LGBTQ groups, as well as parents and students, sued the state of Florida and its Republican governor on March 31 over the newly signed legislation dubbed as “Don’t Say Gay” law by critics.
Over a dozen LGBTQ advocates filed the federal lawsuit in the U.S. District Court for the Northern District of Florida, arguing that the Parental Rights in Education law or HB 1557 “is an unlawful attempt to stigmatize, silence, and erase LGBTQ people in Florida’s public schools.”
“Through H.B. 1557, Florida would deny to an entire generation that LGBTQ people exist and have equal dignity.

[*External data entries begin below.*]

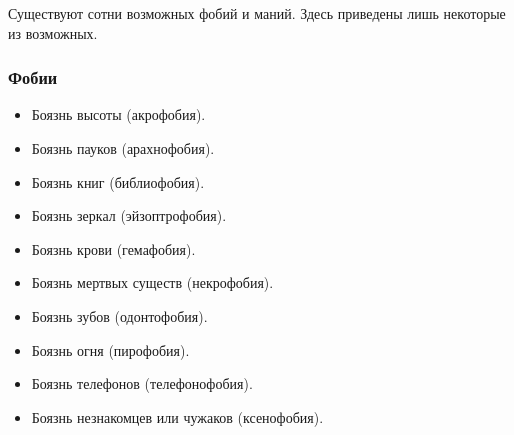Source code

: \documentclass[letterpaper,twocolumn,openany, twoside, 11pt, usenames]{cocbook}
\begin{document}
\begin{fullcocpaperbox}{}{}
  Существуют сотни возможных фобий и маний. Здесь приведены лишь некоторые из возможных.
  \begin{multicols}{2}
  \subsubsection*{Фобии}
  \begin{itemize}[leftmargin=4mm]
  \item Боязнь высоты (акрофобия).
  \item Боязнь пауков (арахнофобия).
  \item Боязнь книг (библиофобия).
  \item Боязнь зеркал (эйзоптрофобия).
  \item Боязнь крови (гемафобия).
  \item Боязнь мертвых существ (некрофобия).
  \item Боязнь зубов (одонтофобия).
  \item Боязнь огня (пирофобия).
  \item Боязнь телефонов (телефонофобия).
  \item Боязнь незнакомцев или чужаков (ксенофобия).
\end{itemize}
  \bigbreak
  \bigbreak
  \bigbreak  \bigbreak
  \bigbreak
  \bigbreak

\end{multicols}
\end{fullcocpaperbox}
\end{document}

This effort to control young minds through state censorship — and to demean LGBTQ lives by denying their reality — is a grave abuse of power,” the 80-page complaint read.
Attorneys for the New York-based firm Kaplan Hecker & Fink LLP and the National Center for Lesbian Rights on behalf of Equality Florida and Family Equality, as well as several Florida families, filed the complaint.
The legislation, signed by Florida Governor Ron DeSantis on March 28, will ban classroom instruction on sexual orientation or gender identity through third grade when it takes effect on July 1.
The lawsuit argues that the legislation violates the constitutionally protected rights of free speech, equal protection, and due process of students and families.
The lawsuit also pointed out the “vagueness” of the legislation, saying that “nobody knows exactly what the statutory language covers.”
DeSantis’ Communications Director Taryn Fenske called the lawsuit a “political Hail-Mary to undermine parental rights in Florida.”
“This calculated, politically motivated, virtue-signaling lawsuit is meritless, and we will defend the legality of parents to protect their young children from sexual content in Florida public schools,” Fenske said in a statement.